Posts by chewitt

    Kodi Piers (22) now contains some major changes to how Kodi handles GUI/video output on Linux. Most changes are addressing functional and feature gaps in GLES/GL rendering support. However they also cleanup older VAAPI code and fix bugs. I guarantee there are also more bugs to be found and hopefully fixed.

    In short: Kodi has changed. Users with configurations that previously relied on fallbacks/quirks/bugs may find their configuration needs to be adjusted as the dependent fallbacks/quirks/bugs have changed or no longer exist.

    Using D2P (as you were) is wrong for an Intel GPU device, it should use EGL. It's unclear if you were also trying to use DRMPRIME paths but that would also be wrong. Your old config was dependent on a load of fallbacks and quirks. Kodi settings needs tweaking to force EGL output and hide the wrong settings when using VAAPI .. it's on a to-do list.

    If you configure Kodi for 4K desktop with only 4K whitelist entries Kodi will upscale everything to 4K. If you configure Kodi for 1080p desktop and provide 4K and 1080p whitelist entries Kodi will scale anything under 1080p to 1080p and will render 4K at the native media resolution; this is generally considered "best practice" as Kodi is not modifying the original media (1080p and up) and most TV's are better at scaling 1080p to 4K than Kodi. Running a 1080p desktop normally means the GUI looks sharper and the HTPC device uses less CPU/IO resources resulting in smoother navigation.

    In summary: something in the Alpha state development release you are using has changed. You have been advised of a different and better configuration to use. You have confirmed that different and better configuration works. However you are unhappy at having a different configuration.

    "You can please some of the people some of the time, not all the people all the time"

    /shrug

    • Are the two USB drives powered from the USB ports on the board or they have external PSU(s)?
    • What is 5V/?A spec of the PSU?
    • If you remove one of the drives does the remote appear reliably?
    • If you scan the bus with lsusb -tv is the remote USB dongle listed; and does the remote now work?

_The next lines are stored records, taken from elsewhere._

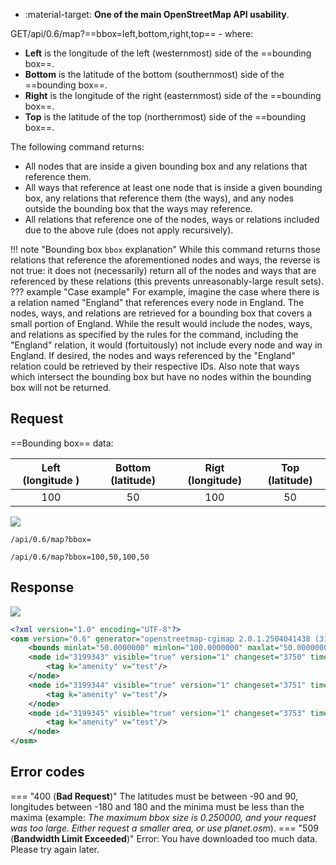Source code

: <div class="grid cards" markdown>

- :material-target: **One of the main OpenStreetMap API usability**.

</div>

GET/api/0.6/map?==bbox=left,bottom,right,top== - where:

- **Left** is the longitude of the left (westernmost) side of the ==bounding box==.
- **Bottom** is the latitude of the bottom (southernmost) side of the ==bounding box==.
- **Right** is the longitude of the right (easternmost) side of the ==bounding box==.
- **Top** is the latitude of the top (northernmost) side of the ==bounding box==.

The following command returns:

- All nodes that are inside a given bounding box and any relations that reference them.
- All ways that reference at least one node that is inside a given bounding box, any relations that reference them (the ways), and any nodes outside the bounding box that the ways may reference.
- All relations that reference one of the nodes, ways or relations included due to the above rule (does not apply recursively).

!!! note "Bounding box `bbox` explanation"
    While this command returns those relations that reference the aforementioned nodes and ways, the reverse is not true: it does not (necessarily) return all of the nodes and ways that are referenced by these relations (this prevents unreasonably-large result sets).
    ??? example "Case example"
        For example, imagine the case where there is a relation named "England" that references every node in England. The nodes, ways, and relations are retrieved for a bounding box that covers a small portion of England. While the result would include the nodes, ways, and relations as specified by the rules for the command, including the "England" relation, it would (fortuitously) not include every node and way in England. If desired, the nodes and ways referenced by the "England" relation could be retrieved by their respective IDs. Also note that ways which intersect the bounding box but have no nodes within the bounding box will not be returned.

## Request

==Bounding box== data:

| Left (longitude ) | Bottom (latitude) | Rigt (longitude) | Top (latitude) |
| :---: | :---:| :---:| :---: |
| 100 | 50 | 100 | 50 |

![](https://img.shields.io/badge/GET-green)

```
/api/0.6/map?bbox=
```

``` title="Example data request"
/api/0.6/map?bbox=100,50,100,50
```

## Response

![](https://img.shields.io/badge/Response-200%20OK-brightgreen)

``` xml linenums="1" hl_lines="3"
<?xml version="1.0" encoding="UTF-8"?>
<osm version="0.6" generator="openstreetmap-cgimap 2.0.1.2504041438 (3164272 faffy.openstreetmap.org)" copyright="OpenStreetMap and contributors" attribution="http://www.openstreetmap.org/copyright" license="http://opendatacommons.org/licenses/odbl/1-0/">
    <bounds minlat="50.0000000" minlon="100.0000000" maxlat="50.0000000" maxlon="100.0000000"/>
    <node id="3199343" visible="true" version="1" changeset="3750" timestamp="2010-04-27T21:37:49Z" user="Melaskia" uid="129" lat="50.0000000" lon="100.0000000">
        <tag k="amenity" v="test"/>
    </node>
    <node id="3199344" visible="true" version="1" changeset="3751" timestamp="2010-04-27T21:42:11Z" user="Melaskia" uid="129" lat="50.0000000" lon="100.0000000">
        <tag k="amenity" v="test"/>
    </node>
    <node id="3199345" visible="true" version="1" changeset="3753" timestamp="2010-04-27T21:43:46Z" user="Melaskia" uid="129" lat="50.0000000" lon="100.0000000">
        <tag k="amenity" v="test"/>
    </node>
</osm>
```

## Error codes

=== "400 (**Bad Request**)"
    The latitudes must be between -90 and 90, longitudes between -180 and 180 and the minima must be less than the maxima (example: *The maximum bbox size is 0.250000, and your request was too large. Either request a smaller area, or use planet.osm*).
=== "509 (**Bandwidth Limit Exceeded**)"
    Error: You have downloaded too much data. Please try again later.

    If you have two drives powered from the board my hunch would be that when the board is booting and everything is in an active state the drives can pull enough power to result in the remote USB dongle not receiving enough to power on. This is probably a borderline case so it might still work occasionally. If you then remove/reconnect some time after boot the board is now in a less active and more power-stable state so the remote USB dongle reliably works.

    If the hunch is in the correct direction, perhaps using a higher rated PSU might work, e.g. the 5V/5A spec for an RPi5. Or connecting the drives to a powered USB hub, or if one of the drives has as USB 'Y' lead (to draw power from multiple USB ports) connect the non-data plug to an external USB phone charger to reduce power draw from the 4B board.

    Double-check that you are using a current nightly. The latest LE13 images are at the bottom of the page not the top; older images will probably use a repo version that no longer exists on the server.

    If that's not the issue, you need to investigate whatever local-to-your-install networking problem prevents the RPi5 from connecting to the repo (which is live/accessible). If you are using WiFi ensure "wait for network" is enabled with a long enough delay.

    how can I find that out ?

    If the panel advertises 4K modes it has 4K (or more) pixels. If you send it a 1080p signal the internal processor upscales 1080p to the native 4K panel resolution. It does that better than Kodi (and with zero load on the HTPC). Or you have a magic screen that somehow changes its pixel count when you send it a 1080p signal /shrug

    The TV panel is 4K native resolution so the TV has a ton of advanced scaling capabilties. Kodi can also upscale, but they are not as advanced as the TV's ones. So run the GUI at 1080p, allow Kodi to upscale SD media to 1080p, but allow the TV to handle upscaling of 1080p to 4K as it will do a better job.

    • Remove i915.force_probe=!a7a0 xe.force_probe=a7a0 from kernel boot params
    • Add video=HDMI-A-1:1920x1080M@60D to kernel boot params
    • Configure Kodi to run the GUI at 1080@60
    • Configure EGL/VAAPI (not D2P, not DRMPRIME)
    • Configure the whitelist for 3840@60/59.94/50/29.97/25/24/23.976 and 1080@60/59.94/50/24/23.976
    • Configure adjust refresh (start/stop)
    • Configure allow rate doubling

    Then play some media and pastebin another debug log.

    RPi3 hardware is 64-bit capable but media drivers (inherited from RPi1/2) are optimised for arm and on the advice of RPi devs we continue to ship RPi3 as an arm image. RPi4/5 run different drivers that are written and optimised for aarch64 or where the small performance difference doesn't hurt.

    If you disable auto update mode (which only auto-updates minor updates) in the GUI and then manually choose to update to LE12.2, the file downloaded and used for the update is the .tar file. If you download from the website the .img.gz file can be used.